_What this task involves:_ If the records below hold pictures, omit them, and print exactly the lines from the first line through the line containing "2.由取值范围决定二分上下界", inclusive.

_Provided data:_
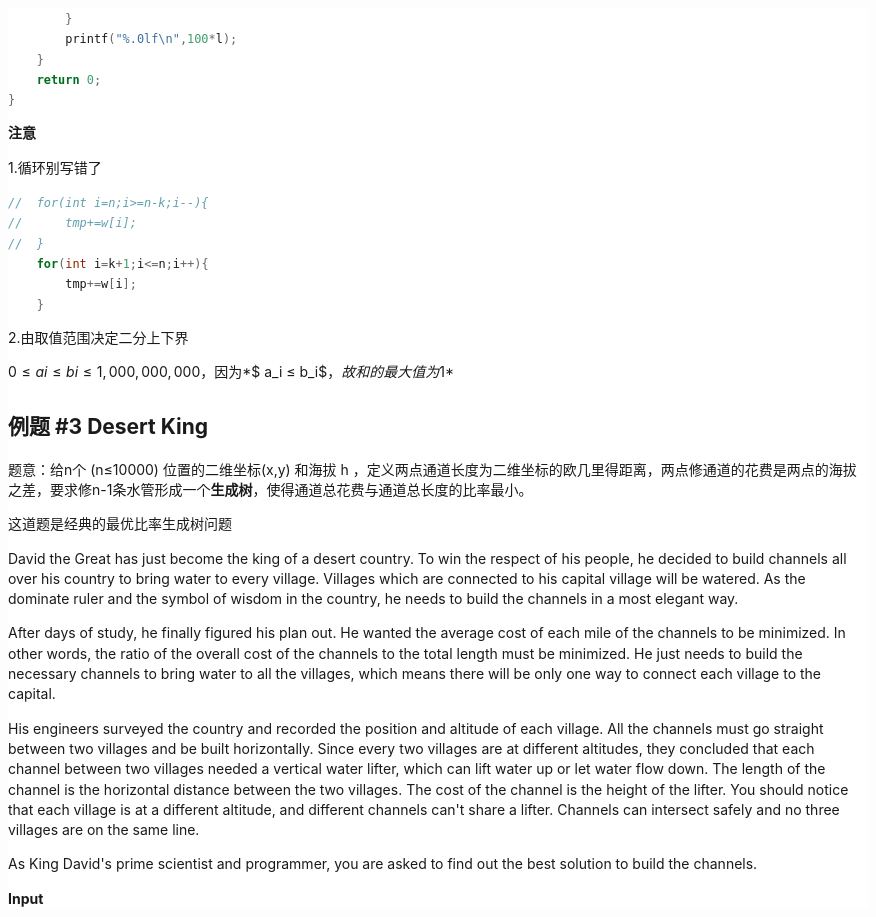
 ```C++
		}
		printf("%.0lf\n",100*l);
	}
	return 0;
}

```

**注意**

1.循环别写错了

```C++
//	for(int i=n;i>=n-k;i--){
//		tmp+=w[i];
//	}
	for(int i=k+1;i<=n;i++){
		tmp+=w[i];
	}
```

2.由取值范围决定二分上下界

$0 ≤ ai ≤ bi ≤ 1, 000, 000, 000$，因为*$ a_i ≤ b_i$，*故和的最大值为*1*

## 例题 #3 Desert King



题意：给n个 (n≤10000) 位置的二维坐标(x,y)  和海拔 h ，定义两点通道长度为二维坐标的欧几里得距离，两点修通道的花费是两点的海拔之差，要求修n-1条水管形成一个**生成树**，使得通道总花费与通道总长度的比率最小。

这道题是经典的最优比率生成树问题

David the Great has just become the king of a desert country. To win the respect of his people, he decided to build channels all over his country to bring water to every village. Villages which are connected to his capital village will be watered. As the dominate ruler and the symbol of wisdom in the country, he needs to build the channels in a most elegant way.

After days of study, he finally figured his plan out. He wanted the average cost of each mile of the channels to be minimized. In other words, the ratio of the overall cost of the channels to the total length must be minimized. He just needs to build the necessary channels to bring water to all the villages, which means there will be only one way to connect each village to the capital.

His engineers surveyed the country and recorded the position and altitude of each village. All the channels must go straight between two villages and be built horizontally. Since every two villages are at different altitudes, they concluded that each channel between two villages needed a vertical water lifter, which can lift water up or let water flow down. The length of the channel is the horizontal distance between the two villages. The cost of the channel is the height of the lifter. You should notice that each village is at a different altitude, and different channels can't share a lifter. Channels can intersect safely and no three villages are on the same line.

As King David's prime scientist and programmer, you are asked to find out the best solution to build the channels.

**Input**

_Written solution:_
 ```C++
		}
		printf("%.0lf\n",100*l);
	}
	return 0;
}

```

**注意**

1.循环别写错了

```C++
//	for(int i=n;i>=n-k;i--){
//		tmp+=w[i];
//	}
	for(int i=k+1;i<=n;i++){
		tmp+=w[i];
	}
```

2.由取值范围决定二分上下界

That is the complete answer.